Who can I report a spam attack to? Well, in most cases a single spammed message should just be deleted without any further investment of time, but if you and/or your organization have repeatedly received spammed messages from the same entity, you can report the spammer to one of the many spam watchdog groups available on the Internet - dedicated to stamping out unsolicited commercial e-mail, newsgroup spamming, and other forms of e-mail abuse... they'd be glad to hear from you. They also provide instructions on how to filter e-mail, defend a site from exploitation, and get involved in the fight against spammers.

HUGE Update: U.S. House passes antispam bill.

The U.S. House of Representatives voted overwhelmingly to approve antispam legislation that could end more than six years of failed attempts to create a federal law restricting unsolicited commercial e-mail.

This should put a damper on unwanted e-mail advertisements for undesired "stuff" as disguised above by imposing fines and jail time for offenders. It passed by a vote of 392-5. The Senate is expected to follow soon. President Bush has indicated he will sign the measure, titled the "Controlling the Assault of Non-Solicited Pornography and Marketing Act" (CAN-SPAM).

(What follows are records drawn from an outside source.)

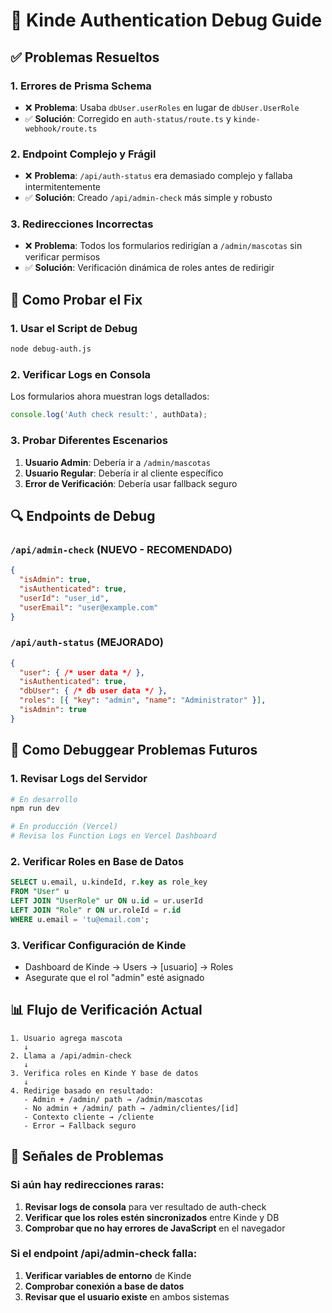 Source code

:# 🔧 Kinde Authentication Debug Guide

## ✅ Problemas Resueltos

### 1. **Errores de Prisma Schema**
- ❌ **Problema**: Usaba `dbUser.userRoles` en lugar de `dbUser.UserRole`
- ✅ **Solución**: Corregido en `auth-status/route.ts` y `kinde-webhook/route.ts`

### 2. **Endpoint Complejo y Frágil**
- ❌ **Problema**: `/api/auth-status` era demasiado complejo y fallaba intermitentemente
- ✅ **Solución**: Creado `/api/admin-check` más simple y robusto

### 3. **Redirecciones Incorrectas**
- ❌ **Problema**: Todos los formularios redirigían a `/admin/mascotas` sin verificar permisos
- ✅ **Solución**: Verificación dinámica de roles antes de redirigir

## 🚀 Como Probar el Fix

### 1. **Usar el Script de Debug**
```bash
node debug-auth.js
```

### 2. **Verificar Logs en Consola**
Los formularios ahora muestran logs detallados:
```javascript
console.log('Auth check result:', authData);
```

### 3. **Probar Diferentes Escenarios**
1. **Usuario Admin**: Debería ir a `/admin/mascotas`
2. **Usuario Regular**: Debería ir al cliente específico
3. **Error de Verificación**: Debería usar fallback seguro

## 🔍 Endpoints de Debug

### `/api/admin-check` (NUEVO - RECOMENDADO)
```json
{
  "isAdmin": true,
  "isAuthenticated": true, 
  "userId": "user_id",
  "userEmail": "user@example.com"
}
```

### `/api/auth-status` (MEJORADO)
```json
{
  "user": { /* user data */ },
  "isAuthenticated": true,
  "dbUser": { /* db user data */ },
  "roles": [{ "key": "admin", "name": "Administrator" }],
  "isAdmin": true
}
```

## 🐛 Como Debuggear Problemas Futuros

### 1. **Revisar Logs del Servidor**
```bash
# En desarrollo
npm run dev

# En producción (Vercel)
# Revisa los Function Logs en Vercel Dashboard
```

### 2. **Verificar Roles en Base de Datos**
```sql
SELECT u.email, u.kindeId, r.key as role_key
FROM "User" u
LEFT JOIN "UserRole" ur ON u.id = ur.userId  
LEFT JOIN "Role" r ON ur.roleId = r.id
WHERE u.email = 'tu@email.com';
```

### 3. **Verificar Configuración de Kinde**
- Dashboard de Kinde → Users → [usuario] → Roles
- Asegurate que el rol "admin" esté asignado

## 📊 Flujo de Verificación Actual

```
1. Usuario agrega mascota
   ↓
2. Llama a /api/admin-check
   ↓
3. Verifica roles en Kinde Y base de datos
   ↓
4. Redirige basado en resultado:
   - Admin + /admin/ path → /admin/mascotas
   - No admin + /admin/ path → /admin/clientes/[id]
   - Contexto cliente → /cliente
   - Error → Fallback seguro
```

## 🚨 Señales de Problemas

### Si aún hay redirecciones raras:
1. **Revisar logs de consola** para ver resultado de auth-check
2. **Verificar que los roles estén sincronizados** entre Kinde y DB
3. **Comprobar que no hay errores de JavaScript** en el navegador

### Si el endpoint /api/admin-check falla:
1. **Verificar variables de entorno** de Kinde
2. **Comprobar conexión a base de datos**
3. **Revisar que el usuario existe** en ambos sistemas
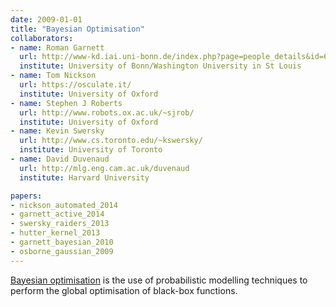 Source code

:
 ```yaml
---
date: 2009-01-01
title: "Bayesian Optimisation"
collaborators:
- name: Roman Garnett
  url: http://www-kd.iai.uni-bonn.de/index.php?page=people_details&id=60
  institute: University of Bonn/Washington University in St Louis
- name: Tom Nickson
  url: https://osculate.it/
  institute: University of Oxford
- name: Stephen J Roberts
  url: http://www.robots.ox.ac.uk/~sjrob/
  institute: University of Oxford
- name: Kevin Swersky
  url: http://www.cs.toronto.edu/~kswersky/
  institute: University of Toronto
- name: David Duvenaud
  url: http://mlg.eng.cam.ac.uk/duvenaud
  institute: Harvard University

papers:
- nickson_automated_2014
- garnett_active_2014
- swersky_raiders_2013
- hutter_kernel_2013
- garnett_bayesian_2010
- osborne_gaussian_2009
---
```


[Bayesian optimisation](http://en.wikipedia.org/wiki/Bayesian_optimization) is the use of probabilistic modelling techniques to perform the global optimisation of black-box functions.


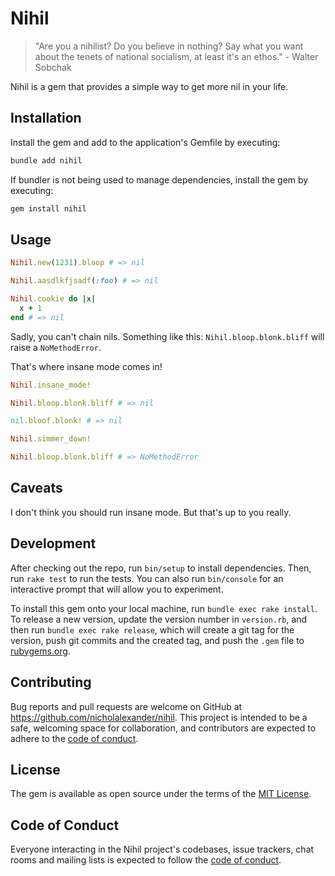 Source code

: # Nihil

> "Are you a nihilist?  Do you believe in nothing? Say what you want about the tenets of national socialism, at least it's an ethos." - Walter Sobchak

Nihil is a gem that provides a simple way to get more nil in your life.

## Installation

Install the gem and add to the application's Gemfile by executing:

```bash
bundle add nihil
```

If bundler is not being used to manage dependencies, install the gem by executing:

```bash
gem install nihil
```

## Usage

```ruby
Nihil.new(1231).bloop # => nil

Nihil.aasdlkfjsadf(:foo) # => nil

Nihil.cookie do |x|
  x + 1
end # => nil
```

Sadly, you can't chain nils.  Something like this: `Nihil.bloop.blonk.bliff` will raise a `NoMethodError`.

That's where insane mode comes in!

```ruby
Nihil.insane_mode!

Nihil.bloop.blonk.bliff # => nil

nil.bloof.blonk! # => nil

Nihil.simmer_down!

Nihil.bloop.blonk.bliff # => NoMethodError
```

## Caveats

I don't think you should run insane mode.  But that's up to you really.

## Development

After checking out the repo, run `bin/setup` to install dependencies. Then, run `rake test` to run the tests. You can also run `bin/console` for an interactive prompt that will allow you to experiment.

To install this gem onto your local machine, run `bundle exec rake install`. To release a new version, update the version number in `version.rb`, and then run `bundle exec rake release`, which will create a git tag for the version, push git commits and the created tag, and push the `.gem` file to [rubygems.org](https://rubygems.org).

## Contributing

Bug reports and pull requests are welcome on GitHub at https://github.com/nicholalexander/nihil. This project is intended to be a safe, welcoming space for collaboration, and contributors are expected to adhere to the [code of conduct](https://github.com/[USERNAME]/nihil/blob/main/CODE_OF_CONDUCT.md).

## License

The gem is available as open source under the terms of the [MIT License](https://opensource.org/licenses/MIT).

## Code of Conduct

Everyone interacting in the Nihil project's codebases, issue trackers, chat rooms and mailing lists is expected to follow the [code of conduct](https://github.com/[USERNAME]/nihil/blob/main/CODE_OF_CONDUCT.md).
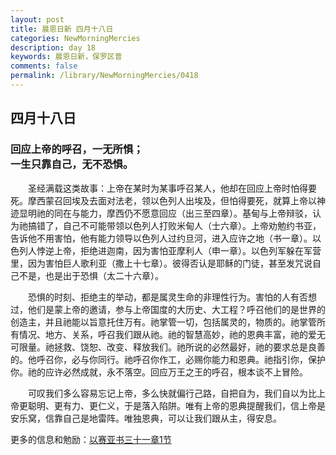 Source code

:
 ```yaml
---
layout: post
title: 晨恩日新 四月十八日
categories: NewMorningMercies
description: day 18
keywords: 晨恩日新，保罗区普
comments: false
permalink: /library/NewMorningMercies/0418
---
```


## 四月十八日

### 回应上帝的呼召，一无所惧； <br> 一生只靠自己，无不恐惧。

&emsp;&emsp;圣经满载这类故事：上帝在某时为某事呼召某人，他却在回应上帝时怕得要死。摩西蒙召回埃及去面对法老，领以色列人出埃及，但怕得要死，就算上帝以神迹显明祂的同在与能力，摩西仍不愿意回应（出三至四章）。基甸与上帝辩驳，认为祂搞错了，自己不可能带领以色列人打败米甸人（士六章）。上帝劝勉约书亚，告诉他不用害怕，他有能力领导以色列人过约旦河，进入应许之地（书一章）。以色列人悖逆上帝，拒绝进迦南，因为害怕亚摩利人（申一章）。以色列军躲在军营里，因为害怕巨人歌利亚（撒上十七章）。彼得否认是耶稣的门徒，甚至发咒说自己不是，也是出于恐惧（太二十六章）。

&emsp;&emsp;恐惧的时刻、拒绝主的举动，都是属灵生命的非理性行为。害怕的人有否想过，他们是蒙上帝的邀请，参与上帝国度的大历史、大工程？呼召他们的是世界的创造主，并且祂能以旨意托住万有。祂掌管一切，包括属灵的，物质的。祂掌管所有情况、地方、关系，呼召我们跟从祂。祂的智慧高妙，祂的恩典丰富，祂的爱无可限量。祂拯救、饶恕、改变、释放我们。祂所说的必然最好，祂的要求总是良善的。他呼召你，必与你同行。祂呼召你作工，必赐你能力和恩典。祂指引你，保护你。祂的应许必然成就，永不落空。回应万王之王的呼召，根本谈不上冒险。

&emsp;&emsp;可叹我们多么容易忘记上帝，多么快就偏行己路，自把自为，我们自以为比上帝更聪明、更有力、更仁义，于是落入陷阱。唯有上帝的恩典提醒我们，信上帝是安乐窝，信靠自己是地雷阵。唯独恩典，可以让我们跟从主，得安息。

更多的信息和勉励：[以赛亚书三十一章1节]()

CAN-SPAM appears to be a compromise that's not as far-reaching as some antispam advocates had urged. It does allow the Federal Trade Commission to establish a "do not spam" registry, overrides many state laws, and imposes an "opt out" standard instead of a more stringent "opt in" requirement.

If the measure becomes law, certain forms of spam will be officially legalized. The final bill says spammers may send as many "commercial electronic mail messages" as they like as long as the messages are obviously advertisements with a valid U.S. postal address or P.O. Box, and an unsubscribe link at the bottom. Junk e-mail essentially would be treated like junk postal mail, with nonfraudulent e-mail legalized until the recipient chooses to unsubscribe.

Other sections of the bill prohibit the following:

• Falsifying e-mail header information or using either a mail server or open relay to "deceive or mislead recipients" about the origin of a commercial e-mail message. Also outlawed is registering for "5 or more" e-mail accounts or "2 or more domain names" with false information and using them to send commercial e-mail messages. Penalties include up to three years in prison for a first offense.
• Sending commercial e-mail with deceptive subject lines that "would be likely to mislead a recipient."
• Sending commercial e-mail that does not include "a functioning return" address or a link to a Web form that is capable of accepting unsubscribe requests.
• E-mail address "harvesting" by crawling Web sites, and automated guessing of e-mail addresses by trying mike1@hotmail.com, mike2@hotmail.com, etc.
• Using automated methods such as scripts to sign up for free Web-based e-mail accounts such as ones provided by Hotmail or Yahoo.
• Sending commercial e-mail with "sexually oriented material" unless it includes a label to be devised by the FTC. That requirement does not apply to opt-in lists. Violations can be punished by up to five years in prison and a $250,000 fine.